Parkinson’s disease: mapping the research and funding landscape
What are we trying to find out?
- What research evidence, has been published in the last five years in relation to prevention, diagnosis, treatment and care (including end-of-life care)?
- What research on these topics has been funded in the UK in the last 10 years?
- How well does this reflect the priorities of people living with the condition and those who support or advocate for them?
Why is this important?
The prevalence of Parkinson’s is rapidly increasing and while symptomatic treatments are available there is no cure. People living with Parkinson’s and related conditions need appropriate services, support and information, and better treatments to help manage their symptoms.
It is also vital to understand more about the possibilities for preventing or delaying onset. Research should be targeted in ways that address these needs. DHSC want to understand strengths and gaps in evidence and resource allocation so they can optimally target research funding opportunities.
How are we going to do it?
1. Understanding priorities. Consultation and priority-setting workshops with stakeholders and people with lived experience will initially explore perceived priorities for research. At each stage of the project, we will share what we have learned and explore how this relates to the priorities identified by stakeholders and people with lived experience.
2. Mapping the research evidence. We will search for studies and reviews published in the last five years in the areas of prevention, diagnosis, treatment and care, and map them to identify themes and topics. We will demonstrate where research effort is being directed and where gaps exist that could be addressed through targeted funding calls.
3. Mapping research funding. We will identify grants awarded for UK-based research during the past 10 years and any ongoing studies that have not yet reported.

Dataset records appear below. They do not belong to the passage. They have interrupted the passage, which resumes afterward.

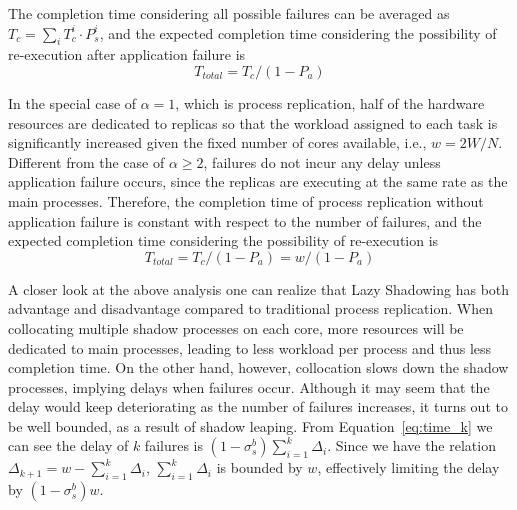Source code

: The completion time considering all possible failures can be averaged as $T_{c} = \sum_{i} T_{c}^{i} \cdot P_s^{i}$, and the expected completion time considering the possibility of re-execution after application failure is
\begin{equation} 
T_{total} = T_{c} / (1 - P_a)
\label{eq:exp_time}
\end{equation}

In the special case of $\alpha=1$, which is process replication, half of the hardware resources are dedicated to replicas so that the workload assigned to each task is significantly increased given the fixed number of cores available, i.e., $w=2W/N$. Different from the case of $\alpha \ge 2$, failures do not incur any delay unless application failure occurs, since the replicas are executing at the same rate as the main processes. Therefore, the completion time of process replication without application failure is constant with respect to the number of failures, and the expected completion time considering the possibility of re-execution is
\begin{equation}
	T_{total} = T_c / (1 - P_a) = w / (1 - P_a)
\end{equation}

A closer look at the above analysis one can realize that Lazy Shadowing has both advantage and disadvantage compared to traditional process replication. When collocating multiple shadow processes on each core, more resources will be dedicated to main processes, leading to less workload per process and thus less completion time. On the other hand, however, collocation slows down the shadow processes, implying delays when failures occur. Although it may seem that the delay would keep deteriorating as the number of failures increases, it turns out to be well bounded, as a result of shadow leaping. From Equation~\ref{eq:time_k} we can see the delay of $k$ failures is $(1-\sigma_s^b)\sum_{i=1}^k\Delta_i$. Since we have the relation $\Delta_{k+1} = w - \sum_{i=1}^{k}\Delta_i$, $\sum_{i=1}^{k}\Delta_i$ is bounded by $w$, effectively limiting the delay by $(1-\sigma_s^b)w$.







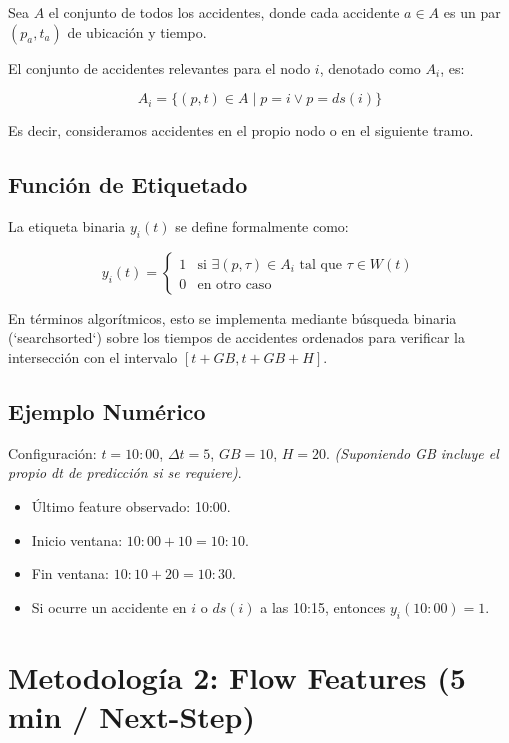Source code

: \documentclass[11pt, letterpaper]{article}
\begin{document}
Sea $A$ el conjunto de todos los accidentes, donde cada accidente $a \in A$ es un par $(p_a, t_a)$ de ubicación y tiempo.

El conjunto de accidentes relevantes para el nodo $i$, denotado como $A_i$, es:

\begin{equation}
    A_i = \{ (p, t) \in A \mid p = i \lor p = ds(i) \}
\end{equation}

Es decir, consideramos accidentes en el propio nodo o en el siguiente tramo.

\subsection{Función de Etiquetado}
La etiqueta binaria $y_i(t)$ se define formalmente como:

\begin{equation}
    y_i(t) = 
    \begin{cases} 
    1 & \text{si } \exists (p, \tau) \in A_i \text{ tal que } \tau \in W(t) \\
    0 & \text{en otro caso}
    \end{cases}
\end{equation}

En términos algorítmicos, esto se implementa mediante búsqueda binaria (`searchsorted`) sobre los tiempos de accidentes ordenados para verificar la intersección con el intervalo $[t+GB, t+GB+H]$.

\subsection{Ejemplo Numérico}
Configuración: $t=10:00$, $\Delta t=5$, $GB=10$, $H=20$. \textit{(Suponiendo GB incluye el propio dt de predicción si se requiere)}.
\begin{itemize}
    \item Último feature observado: 10:00.
    \item Inicio ventana: $10:00 + 10 = 10:10$.
    \item Fin ventana: $10:10 + 20 = 10:30$.
    \item Si ocurre un accidente en $i$ o $ds(i)$ a las 10:15, entonces $y_i(10:00) = 1$.
\end{itemize}

\section{Metodología 2: Flow Features (5 min / Next-Step)}
\end{document}
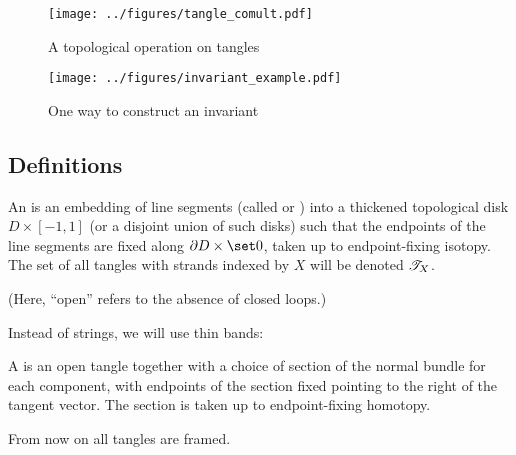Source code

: \documentclass{beamer}
\begin{document}
\begin{frame}
\begin{figure}
        \centering
        \texttt{[image: ../figures/tangle\_comult.pdf]}
        \caption{A topological operation on tangles}
        \label{fig:tangle_comult_example}
\end{figure}
\end{frame}

\begin{frame}
        \begin{figure}
                \centering
                \texttt{[image: ../figures/invariant\_example.pdf]}
                \caption{One way to construct an invariant}
                \label{fig:invariant_example}
        \end{figure}
\end{frame}

\subsection{Definitions}

\begin{frame}
        \begin{definition}
                An  is an embedding of line segments (called
                 or ) into a thickened
                topological disk $D \times [-1,1]$ (or a disjoint union of such
                disks) such that the endpoints of the line segments are fixed
                along $\boundary D \times \set0$, taken up to endpoint-fixing
                isotopy.
                \pause
                The set of all tangles with strands indexed by $X$ will be
                denoted $\mathscr{T}_{X}$.
        \end{definition}
        \pause
        (Here, \enquote{open} refers to the absence of closed loops.)
\end{frame}

\begin{frame}
        Instead of strings, we will use thin bands:
        \pause
        \begin{definition}
                A  is an open tangle together with a choice
                of section of the normal bundle for each component, with
                endpoints of the section fixed pointing to the right of the
                tangent vector. The section is taken up to endpoint-fixing
                homotopy.
        \end{definition}
        \pause
        From now on all tangles are framed.
\end{frame}
\end{document}
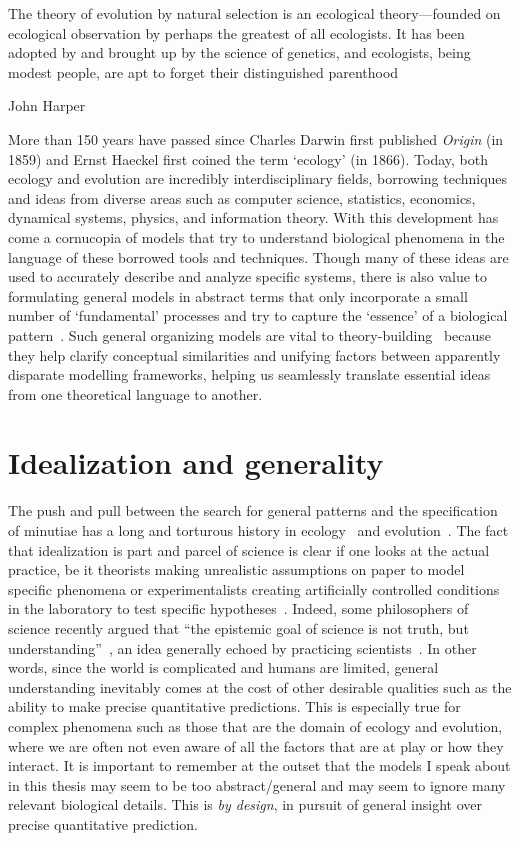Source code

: \epigraph{\justifying The theory of evolution by natural selection is an ecological theory—founded on ecological observation by perhaps the greatest of all ecologists. It has been adopted by and brought up by the science of genetics, and ecologists, being modest people, are apt to forget their distinguished parenthood}{John Harper~\citep{harper_darwinian_1967}}

More than 150 years have passed since Charles Darwin first published \textit{Origin} (in 1859) and Ernst Haeckel first coined the term ‘ecology’ (in 1866). Today, both ecology and evolution are incredibly interdisciplinary fields, borrowing techniques and ideas from diverse areas such as computer science, statistics, economics, dynamical systems, physics, and information theory. With this development has come a cornucopia of models that try to understand biological phenomena in the language of these borrowed tools and techniques. Though many of these ideas are used to accurately describe and analyze specific systems, there is also value to formulating general models in abstract terms that only incorporate a small number of `fundamental' processes and try to capture the `essence' of a biological pattern~\citep{frank_natural_2012, vellend_theory_2016,luque_mirror_2021}. Such general organizing models are vital to theory-building~\citep{luque_mirror_2021} because they help clarify conceptual similarities and unifying factors between apparently disparate modelling frameworks, helping us seamlessly translate essential ideas from one theoretical language to another.

\section{Idealization and generality}\label{idealization}
The push and pull between the search for general patterns and the specification of minutiae has a long and torturous history in ecology~\citep{kingsland_modeling_1985} and evolution~\citep{provine_origins_2001}. The fact that idealization is part and parcel of science is clear if one looks at the actual practice, be it theorists making unrealistic assumptions on paper to model specific phenomena or experimentalists creating artificially controlled conditions in the laboratory to test specific hypotheses~\citep{zuk_models_2018}. Indeed, some philosophers of science recently argued that ``the epistemic goal of science is not truth, but understanding''~\citep{potochnik_idealization_2018}, an idea generally echoed by practicing scientists~\citep{levins_strategy_1966,zuk_models_2018,grainger_empiricists_2022}.  In other words, since the world is complicated and humans are limited, general understanding inevitably comes at the cost of other desirable qualities such as the ability to make precise quantitative predictions. This is especially true for complex phenomena such as those that are the domain of ecology and evolution, where we are often not even aware of all the factors that are at play or how they interact. It is important to remember at the outset that the models I speak about in this thesis may seem to be too abstract/general and may seem to ignore many relevant biological details. This is \textit{by design}, in pursuit of general insight over precise quantitative prediction.

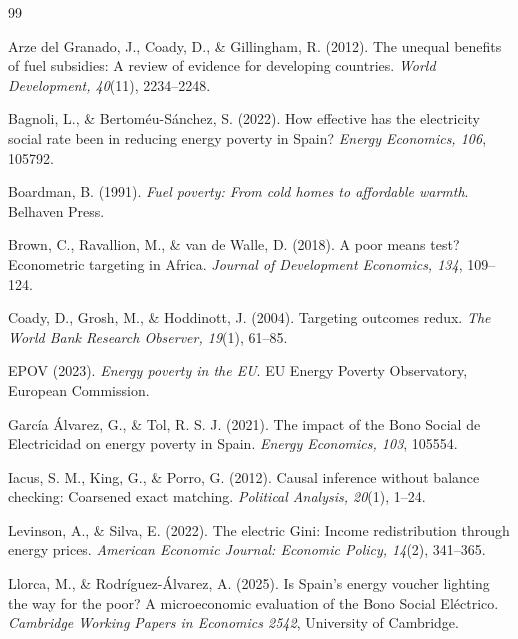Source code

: \documentclass[11pt,a4paper]{article}
\begin{document}
\begin{thebibliography}{99}
\setlength{\itemsep}{2pt}

 Arze del Granado, J., Coady,
D., \& Gillingham, R. (2012). The unequal benefits of fuel subsidies: A review
of evidence for developing countries. \textit{World Development, 40}(11),
2234--2248.

 Bagnoli, L., \&
Bertom\'eu-S\'anchez, S. (2022). How effective has the electricity social rate
been in reducing energy poverty in Spain? \textit{Energy Economics, 106},
105792.

 Boardman, B. (1991). \textit{Fuel
poverty: From cold homes to affordable warmth}. Belhaven Press.

 Brown, C., Ravallion, M., \& van de
Walle, D. (2018). A poor means test? Econometric targeting in Africa.
\textit{Journal of Development Economics, 134}, 109--124.

 Coady, D., Grosh, M., \& Hoddinott, J.
(2004). Targeting outcomes redux. \textit{The World Bank Research Observer,
19}(1), 61--85.

 EPOV (2023). \textit{Energy poverty in the EU}.
EU Energy Poverty Observatory, European Commission.

 Garc\'ia \'Alvarez, G.,
\& Tol, R. S. J. (2021). The impact of the Bono Social de Electricidad on
energy poverty in Spain. \textit{Energy Economics, 103}, 105554.

 Iacus, S. M., King, G., \& Porro, G.
(2012). Causal inference without balance checking: Coarsened exact matching.
\textit{Political Analysis, 20}(1), 1--24.

 Levinson, A., \& Silva, E.
(2022). The electric Gini: Income redistribution through energy prices.
\textit{American Economic Journal: Economic Policy, 14}(2), 341--365.

 Llorca, M., \&
Rodr\'iguez-\'Alvarez, A. (2025). Is Spain's energy voucher lighting the way
for the poor? A microeconomic evaluation of the Bono Social El\'ectrico.
\textit{Cambridge Working Papers in Economics 2542}, University of Cambridge.


\end{thebibliography}
\end{document}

We will map the research topics and funds awarded against the same set of themes and priority topics used for the research evidence.
Who is involved?
Professor Linda Clare (University of Exeter) is leading the project with colleagues Dr Anthony Martyr (University of Exeter), Professor Matthew Prina (Newcastle University), Professor Jan Oyebode (University of Bradford), Professor Karen Windle (University of Bradford) and Dr Catherine Charlwood (University of Exeter).
Professor Murna Downs and Dr John Hindle will be supporting the project.
How will we share our findings?
We will
• prepare visual maps of the evidence accompanied by descriptive reports.
• make recommendations to inform decisions about future allocation of funding for Parkinson’s research.
• Inform the wider Parkinson’s community about the research landscape and the efforts being made to address gaps in the research evidence.